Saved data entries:
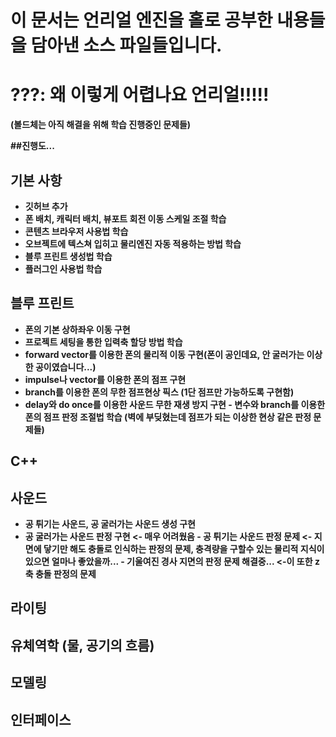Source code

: # 이 문서는 언리얼 엔진을 홀로 공부한 내용들을 담아낸 소스 파일들입니다.

# ???: 왜 이렇게 어렵나요 언리얼!!!!!
<b> (볼드체는 아직 해결을 위해 학습 진행중인 문제들)

##진행도...

## 기본 사항
- 깃허브 추가
- 폰 배치, 캐릭터 배치, 뷰포트 회전 이동 스케일 조절 학습
- 콘텐츠 브라우저 사용법 학습
- 오브젝트에 텍스쳐 입히고 물리엔진 자동 적용하는 방법 학습
- 블루 프린트 생성법 학습
- 플러그인 사용법 학습

## 블루 프린트
- 폰의 기본 상하좌우 이동 구현
- 프로젝트 세팅을 통한 입력축 할당 방법 학습
- forward vector를 이용한 폰의 물리적 이동 구현(폰이 공인데요, 안 굴러가는 이상한 공이였습니다...)
- impulse나 vector를 이용한 폰의 점프 구현
- branch를 이용한 폰의 무한 점프현상 픽스 (1단 점프만 가능하도록 구현함)
- delay와 do once를 이용한 사운드 무한 재생 방지 구현
<b> - 변수와 branch를 이용한 폰의 점프 판정 조절법 학습 (벽에 부딪혔는데 점프가 되는 이상한 현상 같은 판정 문제들)

## C++


## 사운드 
- 공 튀기는 사운드, 공 굴러가는 사운드 생성 구현
- 공 굴러가는 사운드 판정 구현 <- 매우 어려웠음
<b> - 공 튀기는 사운드 판정 문제 <- 지면에 닿기만 해도 충돌로 인식하는 판정의 문제, 충격량을 구할수 있는 물리적 지식이 있으면 얼마나 좋았을까...
<b> - 기울여진 경사 지면의 판정 문제 해결중... <-이 또한 z축 충돌 판정의 문제



## 라이팅

## 유체역학 (물, 공기의 흐름)

## 모델링

## 인터페이스
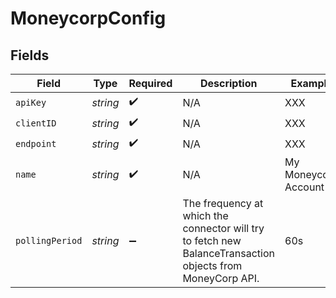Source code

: # MoneycorpConfig


## Fields

| Field                                                                                                      | Type                                                                                                       | Required                                                                                                   | Description                                                                                                | Example                                                                                                    |
| ---------------------------------------------------------------------------------------------------------- | ---------------------------------------------------------------------------------------------------------- | ---------------------------------------------------------------------------------------------------------- | ---------------------------------------------------------------------------------------------------------- | ---------------------------------------------------------------------------------------------------------- |
| `apiKey`                                                                                                   | *string*                                                                                                   | :heavy_check_mark:                                                                                         | N/A                                                                                                        | XXX                                                                                                        |
| `clientID`                                                                                                 | *string*                                                                                                   | :heavy_check_mark:                                                                                         | N/A                                                                                                        | XXX                                                                                                        |
| `endpoint`                                                                                                 | *string*                                                                                                   | :heavy_check_mark:                                                                                         | N/A                                                                                                        | XXX                                                                                                        |
| `name`                                                                                                     | *string*                                                                                                   | :heavy_check_mark:                                                                                         | N/A                                                                                                        | My Moneycorp Account                                                                                       |
| `pollingPeriod`                                                                                            | *string*                                                                                                   | :heavy_minus_sign:                                                                                         | The frequency at which the connector will try to fetch new BalanceTransaction objects from MoneyCorp API.<br/> | 60s                                                                                                        |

§ Exercise brief: An exact copy of every line above is needed, without the images.

§ Result:
Source code

: # 이 문서는 언리얼 엔진을 홀로 공부한 내용들을 담아낸 소스 파일들입니다.

# ???: 왜 이렇게 어렵나요 언리얼!!!!!
<b> (볼드체는 아직 해결을 위해 학습 진행중인 문제들)

##진행도...

## 기본 사항
- 깃허브 추가
- 폰 배치, 캐릭터 배치, 뷰포트 회전 이동 스케일 조절 학습
- 콘텐츠 브라우저 사용법 학습
- 오브젝트에 텍스쳐 입히고 물리엔진 자동 적용하는 방법 학습
- 블루 프린트 생성법 학습
- 플러그인 사용법 학습

## 블루 프린트
- 폰의 기본 상하좌우 이동 구현
- 프로젝트 세팅을 통한 입력축 할당 방법 학습
- forward vector를 이용한 폰의 물리적 이동 구현(폰이 공인데요, 안 굴러가는 이상한 공이였습니다...)
- impulse나 vector를 이용한 폰의 점프 구현
- branch를 이용한 폰의 무한 점프현상 픽스 (1단 점프만 가능하도록 구현함)
- delay와 do once를 이용한 사운드 무한 재생 방지 구현
<b> - 변수와 branch를 이용한 폰의 점프 판정 조절법 학습 (벽에 부딪혔는데 점프가 되는 이상한 현상 같은 판정 문제들)

## C++


## 사운드 
- 공 튀기는 사운드, 공 굴러가는 사운드 생성 구현
- 공 굴러가는 사운드 판정 구현 <- 매우 어려웠음
<b> - 공 튀기는 사운드 판정 문제 <- 지면에 닿기만 해도 충돌로 인식하는 판정의 문제, 충격량을 구할수 있는 물리적 지식이 있으면 얼마나 좋았을까...
<b> - 기울여진 경사 지면의 판정 문제 해결중... <-이 또한 z축 충돌 판정의 문제



## 라이팅

## 유체역학 (물, 공기의 흐름)

## 모델링

## 인터페이스
Source code

: # MoneycorpConfig


## Fields

| Field                                                                                                      | Type                                                                                                       | Required                                                                                                   | Description                                                                                                | Example                                                                                                    |
| ---------------------------------------------------------------------------------------------------------- | ---------------------------------------------------------------------------------------------------------- | ---------------------------------------------------------------------------------------------------------- | ---------------------------------------------------------------------------------------------------------- | ---------------------------------------------------------------------------------------------------------- |
| `apiKey`                                                                                                   | *string*                                                                                                   | :heavy_check_mark:                                                                                         | N/A                                                                                                        | XXX                                                                                                        |
| `clientID`                                                                                                 | *string*                                                                                                   | :heavy_check_mark:                                                                                         | N/A                                                                                                        | XXX                                                                                                        |
| `endpoint`                                                                                                 | *string*                                                                                                   | :heavy_check_mark:                                                                                         | N/A                                                                                                        | XXX                                                                                                        |
| `name`                                                                                                     | *string*                                                                                                   | :heavy_check_mark:                                                                                         | N/A                                                                                                        | My Moneycorp Account                                                                                       |
| `pollingPeriod`                                                                                            | *string*                                                                                                   | :heavy_minus_sign:                                                                                         | The frequency at which the connector will try to fetch new BalanceTransaction objects from MoneyCorp API.<br/> | 60s                                                                                                        |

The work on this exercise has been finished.